» Assigned task
Only the lines from the top of the records below through the line containing "D.B. Fogel Evolutionary" should be printed, exactly and without pictures.

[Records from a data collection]

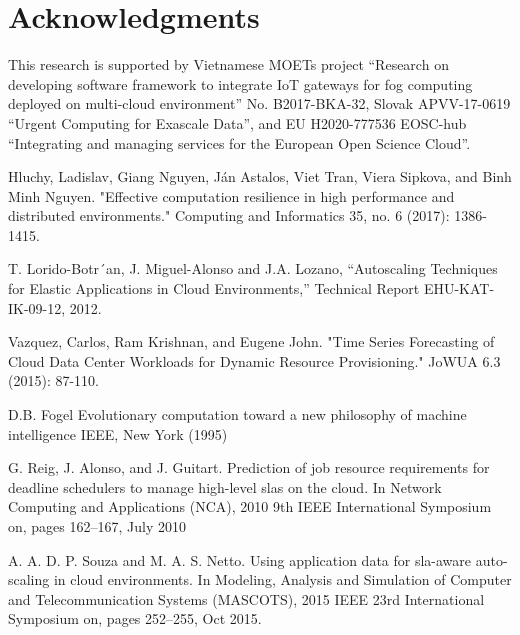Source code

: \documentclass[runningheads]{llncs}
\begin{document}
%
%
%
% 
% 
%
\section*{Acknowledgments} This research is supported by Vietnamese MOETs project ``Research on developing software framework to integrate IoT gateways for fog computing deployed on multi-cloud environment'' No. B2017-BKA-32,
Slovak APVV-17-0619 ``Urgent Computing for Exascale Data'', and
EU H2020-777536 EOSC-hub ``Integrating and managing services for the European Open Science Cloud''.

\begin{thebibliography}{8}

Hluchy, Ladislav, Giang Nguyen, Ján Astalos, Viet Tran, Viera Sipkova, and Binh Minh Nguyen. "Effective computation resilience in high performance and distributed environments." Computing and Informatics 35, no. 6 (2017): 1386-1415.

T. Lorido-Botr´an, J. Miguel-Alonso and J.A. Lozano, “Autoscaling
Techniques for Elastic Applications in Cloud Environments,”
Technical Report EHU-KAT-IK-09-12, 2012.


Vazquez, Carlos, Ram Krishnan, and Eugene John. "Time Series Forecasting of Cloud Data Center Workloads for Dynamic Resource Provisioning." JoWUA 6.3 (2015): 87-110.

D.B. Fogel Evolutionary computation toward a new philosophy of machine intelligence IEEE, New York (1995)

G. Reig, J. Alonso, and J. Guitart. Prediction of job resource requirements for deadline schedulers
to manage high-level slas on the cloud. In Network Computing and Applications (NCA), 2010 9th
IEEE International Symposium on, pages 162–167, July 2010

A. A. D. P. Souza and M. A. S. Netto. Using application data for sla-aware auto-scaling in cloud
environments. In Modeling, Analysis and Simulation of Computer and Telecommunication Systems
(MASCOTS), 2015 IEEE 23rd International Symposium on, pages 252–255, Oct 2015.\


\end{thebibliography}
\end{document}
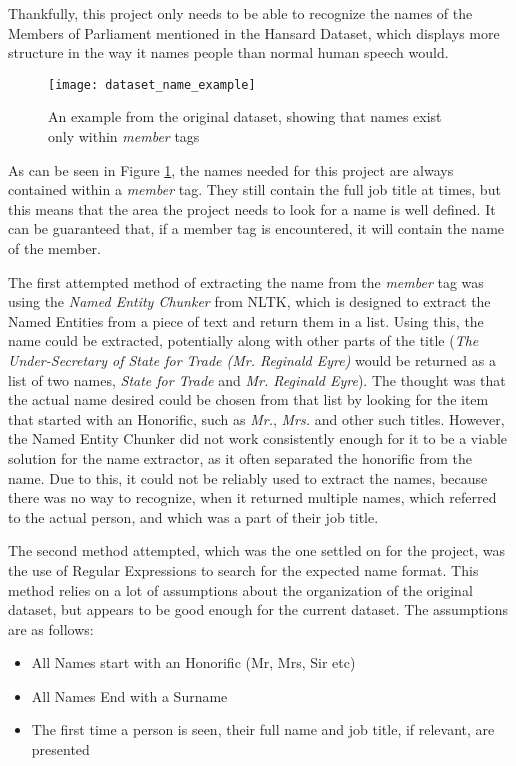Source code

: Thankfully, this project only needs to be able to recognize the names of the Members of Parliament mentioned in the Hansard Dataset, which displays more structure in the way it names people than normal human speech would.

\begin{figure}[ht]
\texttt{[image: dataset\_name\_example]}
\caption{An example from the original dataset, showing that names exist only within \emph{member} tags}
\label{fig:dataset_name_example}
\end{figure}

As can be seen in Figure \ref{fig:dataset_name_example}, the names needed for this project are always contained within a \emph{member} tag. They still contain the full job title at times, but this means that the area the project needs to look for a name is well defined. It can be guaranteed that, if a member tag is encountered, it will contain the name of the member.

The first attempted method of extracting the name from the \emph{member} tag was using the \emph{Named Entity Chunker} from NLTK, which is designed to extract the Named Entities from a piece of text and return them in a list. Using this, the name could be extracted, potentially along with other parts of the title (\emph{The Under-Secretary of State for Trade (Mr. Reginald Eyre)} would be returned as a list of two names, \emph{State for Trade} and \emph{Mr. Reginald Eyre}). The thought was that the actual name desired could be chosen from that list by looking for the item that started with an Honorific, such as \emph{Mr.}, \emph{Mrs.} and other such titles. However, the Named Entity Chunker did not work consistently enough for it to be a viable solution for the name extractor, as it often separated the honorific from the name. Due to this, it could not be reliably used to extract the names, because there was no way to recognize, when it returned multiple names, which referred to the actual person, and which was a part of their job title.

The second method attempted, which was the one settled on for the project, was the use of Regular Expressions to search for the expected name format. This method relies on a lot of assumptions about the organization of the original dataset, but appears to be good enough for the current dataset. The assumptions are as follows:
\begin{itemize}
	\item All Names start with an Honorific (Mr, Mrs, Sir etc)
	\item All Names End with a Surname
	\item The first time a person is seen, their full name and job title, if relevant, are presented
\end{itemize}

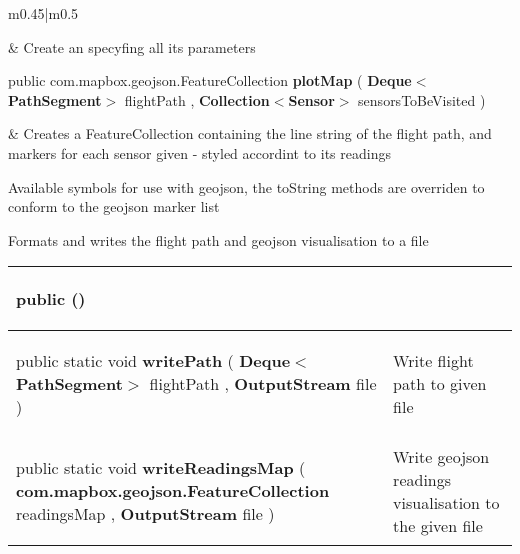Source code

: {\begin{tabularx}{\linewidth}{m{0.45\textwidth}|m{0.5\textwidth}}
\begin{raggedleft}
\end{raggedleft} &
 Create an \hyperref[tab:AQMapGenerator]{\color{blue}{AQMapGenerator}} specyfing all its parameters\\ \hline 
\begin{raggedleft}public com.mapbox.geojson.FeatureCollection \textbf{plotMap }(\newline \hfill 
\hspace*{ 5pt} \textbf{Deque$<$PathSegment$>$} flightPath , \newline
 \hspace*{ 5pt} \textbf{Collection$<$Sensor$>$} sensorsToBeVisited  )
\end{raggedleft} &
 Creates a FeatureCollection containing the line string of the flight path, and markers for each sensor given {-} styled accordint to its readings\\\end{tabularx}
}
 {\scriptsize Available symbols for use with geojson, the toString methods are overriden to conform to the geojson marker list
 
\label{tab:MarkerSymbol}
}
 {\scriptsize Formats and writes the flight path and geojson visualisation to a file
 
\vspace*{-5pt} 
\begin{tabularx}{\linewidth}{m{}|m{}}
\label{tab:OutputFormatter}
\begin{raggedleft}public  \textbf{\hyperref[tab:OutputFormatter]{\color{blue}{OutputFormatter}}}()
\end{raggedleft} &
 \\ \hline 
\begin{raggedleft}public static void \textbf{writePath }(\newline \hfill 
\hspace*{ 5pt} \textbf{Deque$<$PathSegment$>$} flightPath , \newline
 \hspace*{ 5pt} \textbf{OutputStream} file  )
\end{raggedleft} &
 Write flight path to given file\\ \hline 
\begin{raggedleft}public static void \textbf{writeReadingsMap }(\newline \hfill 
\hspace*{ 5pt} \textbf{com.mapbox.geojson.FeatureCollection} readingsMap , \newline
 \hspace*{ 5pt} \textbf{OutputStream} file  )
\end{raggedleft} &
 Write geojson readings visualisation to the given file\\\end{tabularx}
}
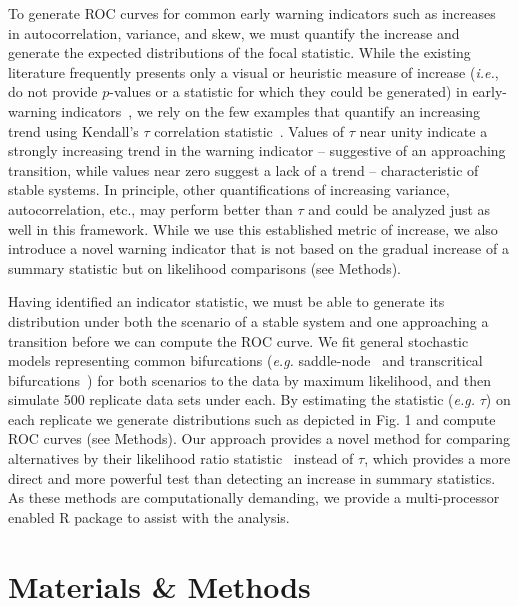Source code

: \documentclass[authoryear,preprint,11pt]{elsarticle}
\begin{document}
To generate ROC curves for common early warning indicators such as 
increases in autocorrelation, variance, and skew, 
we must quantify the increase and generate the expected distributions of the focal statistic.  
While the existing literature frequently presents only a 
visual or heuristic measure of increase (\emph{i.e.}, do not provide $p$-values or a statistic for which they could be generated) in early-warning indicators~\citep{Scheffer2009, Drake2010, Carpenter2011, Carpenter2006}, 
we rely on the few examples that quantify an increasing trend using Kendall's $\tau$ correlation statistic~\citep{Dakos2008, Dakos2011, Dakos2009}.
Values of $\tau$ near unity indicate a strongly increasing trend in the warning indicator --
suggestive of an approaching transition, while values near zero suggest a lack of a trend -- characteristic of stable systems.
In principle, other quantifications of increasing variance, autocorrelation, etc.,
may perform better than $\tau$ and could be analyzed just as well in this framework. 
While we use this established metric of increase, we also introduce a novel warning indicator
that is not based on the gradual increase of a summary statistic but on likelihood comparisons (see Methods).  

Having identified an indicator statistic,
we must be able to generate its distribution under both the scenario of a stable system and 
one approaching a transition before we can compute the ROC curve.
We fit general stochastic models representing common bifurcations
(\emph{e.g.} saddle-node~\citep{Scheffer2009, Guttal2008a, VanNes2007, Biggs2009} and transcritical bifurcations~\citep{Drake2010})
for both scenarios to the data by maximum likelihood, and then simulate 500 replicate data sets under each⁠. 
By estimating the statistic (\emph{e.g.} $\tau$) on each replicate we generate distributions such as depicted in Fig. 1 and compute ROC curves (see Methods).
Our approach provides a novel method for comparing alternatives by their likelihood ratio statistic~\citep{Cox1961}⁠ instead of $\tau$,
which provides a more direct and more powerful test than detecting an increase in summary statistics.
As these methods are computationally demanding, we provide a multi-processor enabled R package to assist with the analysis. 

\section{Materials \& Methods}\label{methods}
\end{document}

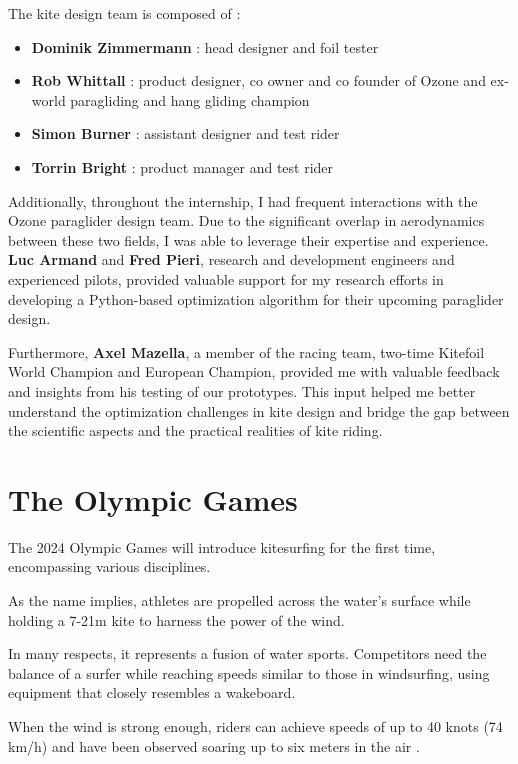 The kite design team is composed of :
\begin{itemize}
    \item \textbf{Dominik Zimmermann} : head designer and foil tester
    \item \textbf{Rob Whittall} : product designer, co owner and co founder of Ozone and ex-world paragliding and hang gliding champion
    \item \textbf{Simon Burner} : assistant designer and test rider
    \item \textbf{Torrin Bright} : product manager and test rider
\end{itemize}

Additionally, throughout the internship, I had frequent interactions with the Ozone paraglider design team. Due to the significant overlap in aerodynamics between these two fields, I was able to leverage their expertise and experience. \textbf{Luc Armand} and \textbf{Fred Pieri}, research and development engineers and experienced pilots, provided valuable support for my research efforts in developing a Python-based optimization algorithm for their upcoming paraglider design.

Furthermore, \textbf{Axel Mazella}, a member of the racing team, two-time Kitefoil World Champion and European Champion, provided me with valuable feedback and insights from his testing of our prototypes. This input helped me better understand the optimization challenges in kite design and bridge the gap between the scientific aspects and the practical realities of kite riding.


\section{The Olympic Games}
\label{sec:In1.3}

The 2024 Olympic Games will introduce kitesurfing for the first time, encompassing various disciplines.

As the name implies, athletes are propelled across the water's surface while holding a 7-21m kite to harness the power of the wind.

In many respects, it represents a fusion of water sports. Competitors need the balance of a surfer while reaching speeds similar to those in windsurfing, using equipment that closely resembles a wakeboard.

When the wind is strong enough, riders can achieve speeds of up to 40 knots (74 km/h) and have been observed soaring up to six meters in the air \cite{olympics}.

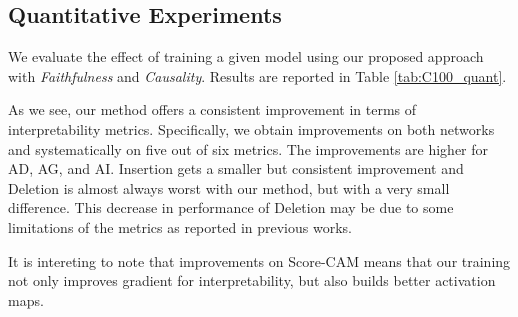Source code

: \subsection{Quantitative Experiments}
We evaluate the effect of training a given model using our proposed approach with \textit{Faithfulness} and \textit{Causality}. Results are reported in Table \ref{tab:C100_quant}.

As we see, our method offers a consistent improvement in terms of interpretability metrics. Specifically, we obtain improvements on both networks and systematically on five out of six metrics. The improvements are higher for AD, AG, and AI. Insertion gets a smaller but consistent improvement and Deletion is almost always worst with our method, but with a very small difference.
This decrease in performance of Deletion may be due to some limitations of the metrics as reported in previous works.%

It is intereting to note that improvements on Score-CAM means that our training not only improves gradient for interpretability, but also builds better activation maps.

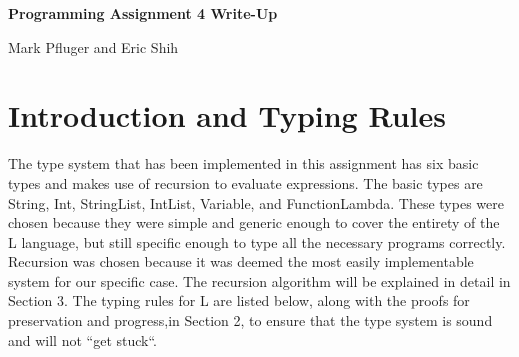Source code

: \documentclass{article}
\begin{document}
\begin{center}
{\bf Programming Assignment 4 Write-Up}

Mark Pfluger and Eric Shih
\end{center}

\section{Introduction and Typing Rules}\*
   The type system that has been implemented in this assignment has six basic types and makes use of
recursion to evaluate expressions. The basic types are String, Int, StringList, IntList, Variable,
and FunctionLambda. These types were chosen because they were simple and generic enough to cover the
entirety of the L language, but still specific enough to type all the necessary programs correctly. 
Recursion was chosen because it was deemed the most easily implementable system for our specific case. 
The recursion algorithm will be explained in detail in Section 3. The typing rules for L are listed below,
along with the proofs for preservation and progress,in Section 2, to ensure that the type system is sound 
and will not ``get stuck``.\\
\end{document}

» Your response
Source code

: \documentclass[runningheads]{llncs}
\begin{document}
%
%
%
% 
% 
%
\section*{Acknowledgments} This research is supported by Vietnamese MOETs project ``Research on developing software framework to integrate IoT gateways for fog computing deployed on multi-cloud environment'' No. B2017-BKA-32,
Slovak APVV-17-0619 ``Urgent Computing for Exascale Data'', and
EU H2020-777536 EOSC-hub ``Integrating and managing services for the European Open Science Cloud''.

\begin{thebibliography}{8}

Hluchy, Ladislav, Giang Nguyen, Ján Astalos, Viet Tran, Viera Sipkova, and Binh Minh Nguyen. "Effective computation resilience in high performance and distributed environments." Computing and Informatics 35, no. 6 (2017): 1386-1415.

T. Lorido-Botr´an, J. Miguel-Alonso and J.A. Lozano, “Autoscaling
Techniques for Elastic Applications in Cloud Environments,”
Technical Report EHU-KAT-IK-09-12, 2012.


Vazquez, Carlos, Ram Krishnan, and Eugene John. "Time Series Forecasting of Cloud Data Center Workloads for Dynamic Resource Provisioning." JoWUA 6.3 (2015): 87-110.

D.B. Fogel Evolutionary computation toward a new philosophy of machine intelligence IEEE, New York (1995)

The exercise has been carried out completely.